UAE? As someone who comes from a Christian cultural sphere, it would have been nice to hear what the apocalyptic fantasies are in the Islamic cultural sphere. What do Islamic preppers look like?
“Once everyone becomes convinced that they are victims, everyone feels oppressed. Apocalypticism and millennialism typically follow.”
This is a very big claim without any evidence behind it.
While I believe it’s true that this _can_ happen, to say that it’s _typical_ requires a lot more support. And personally, I don’t think this is true at all. Looking at various social justice movements based on claiming a victim status, I don’t see much in the way of apocalypticism or millenialism.
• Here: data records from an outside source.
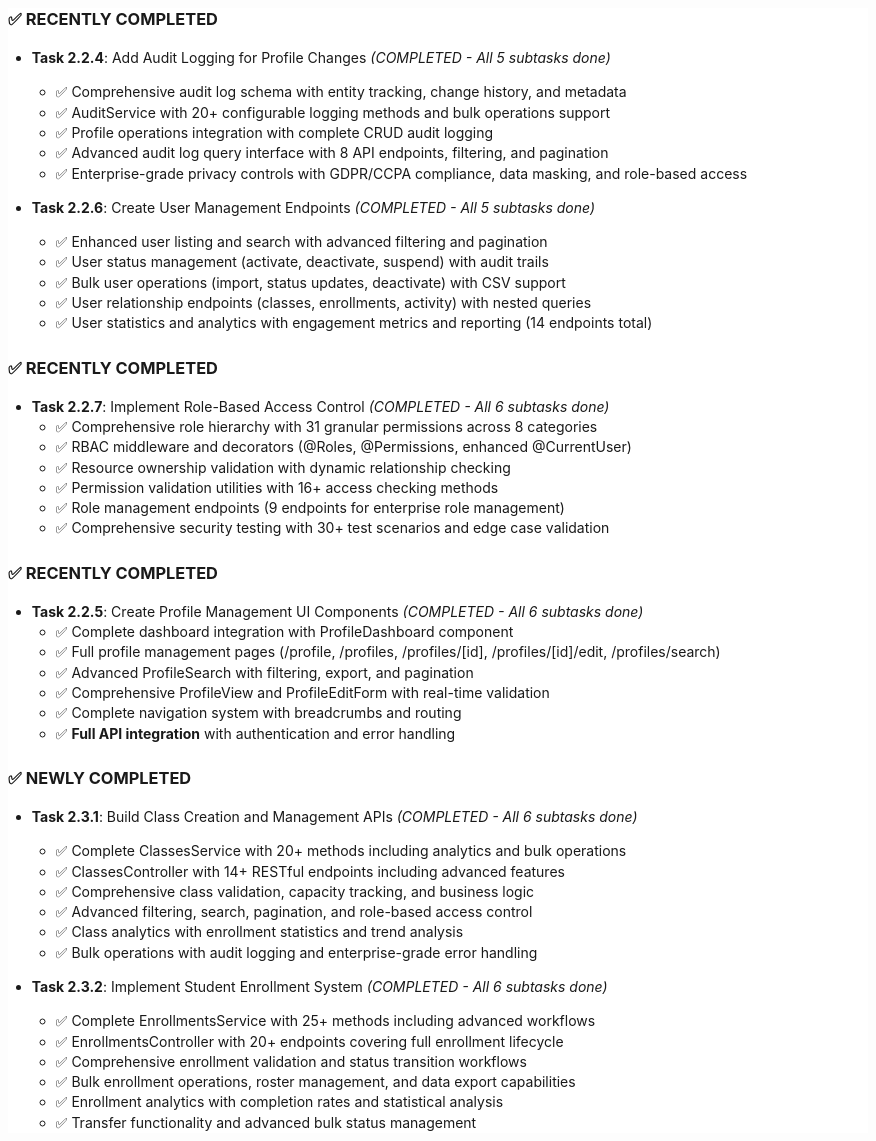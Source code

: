 ### ✅ **RECENTLY COMPLETED**
- **Task 2.2.4**: Add Audit Logging for Profile Changes *(COMPLETED - All 5 subtasks done)*
  - ✅ Comprehensive audit log schema with entity tracking, change history, and metadata
  - ✅ AuditService with 20+ configurable logging methods and bulk operations support
  - ✅ Profile operations integration with complete CRUD audit logging
  - ✅ Advanced audit log query interface with 8 API endpoints, filtering, and pagination
  - ✅ Enterprise-grade privacy controls with GDPR/CCPA compliance, data masking, and role-based access

- **Task 2.2.6**: Create User Management Endpoints *(COMPLETED - All 5 subtasks done)*
  - ✅ Enhanced user listing and search with advanced filtering and pagination
  - ✅ User status management (activate, deactivate, suspend) with audit trails
  - ✅ Bulk user operations (import, status updates, deactivate) with CSV support
  - ✅ User relationship endpoints (classes, enrollments, activity) with nested queries
  - ✅ User statistics and analytics with engagement metrics and reporting (14 endpoints total)

### ✅ **RECENTLY COMPLETED**
- **Task 2.2.7**: Implement Role-Based Access Control *(COMPLETED - All 6 subtasks done)*
  - ✅ Comprehensive role hierarchy with 31 granular permissions across 8 categories
  - ✅ RBAC middleware and decorators (@Roles, @Permissions, enhanced @CurrentUser)
  - ✅ Resource ownership validation with dynamic relationship checking
  - ✅ Permission validation utilities with 16+ access checking methods
  - ✅ Role management endpoints (9 endpoints for enterprise role management)
  - ✅ Comprehensive security testing with 30+ test scenarios and edge case validation

### ✅ **RECENTLY COMPLETED**
- **Task 2.2.5**: Create Profile Management UI Components *(COMPLETED - All 6 subtasks done)*
  - ✅ Complete dashboard integration with ProfileDashboard component
  - ✅ Full profile management pages (/profile, /profiles, /profiles/[id], /profiles/[id]/edit, /profiles/search)
  - ✅ Advanced ProfileSearch with filtering, export, and pagination
  - ✅ Comprehensive ProfileView and ProfileEditForm with real-time validation
  - ✅ Complete navigation system with breadcrumbs and routing
  - ✅ **Full API integration** with authentication and error handling

### ✅ **NEWLY COMPLETED**
- **Task 2.3.1**: Build Class Creation and Management APIs *(COMPLETED - All 6 subtasks done)*
  - ✅ Complete ClassesService with 20+ methods including analytics and bulk operations
  - ✅ ClassesController with 14+ RESTful endpoints including advanced features  
  - ✅ Comprehensive class validation, capacity tracking, and business logic
  - ✅ Advanced filtering, search, pagination, and role-based access control
  - ✅ Class analytics with enrollment statistics and trend analysis
  - ✅ Bulk operations with audit logging and enterprise-grade error handling

- **Task 2.3.2**: Implement Student Enrollment System *(COMPLETED - All 6 subtasks done)*  
  - ✅ Complete EnrollmentsService with 25+ methods including advanced workflows
  - ✅ EnrollmentsController with 20+ endpoints covering full enrollment lifecycle
  - ✅ Comprehensive enrollment validation and status transition workflows
  - ✅ Bulk enrollment operations, roster management, and data export capabilities
  - ✅ Enrollment analytics with completion rates and statistical analysis
  - ✅ Transfer functionality and advanced bulk status management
While there might be calls for radical reform of “the system”, this falls way short of “we need to burn down the entire world so the chosen few can rebuild.”
“Once everyone becomes convinced that they are victims”
And watch out when whitey starts to think that he, too, is a Victim. He is liable to do something like vote for Trump. Victimhood is a conserved resource, there is only so much to go around and whitey can’t have any, he is stuck with Privilege, poor bugger.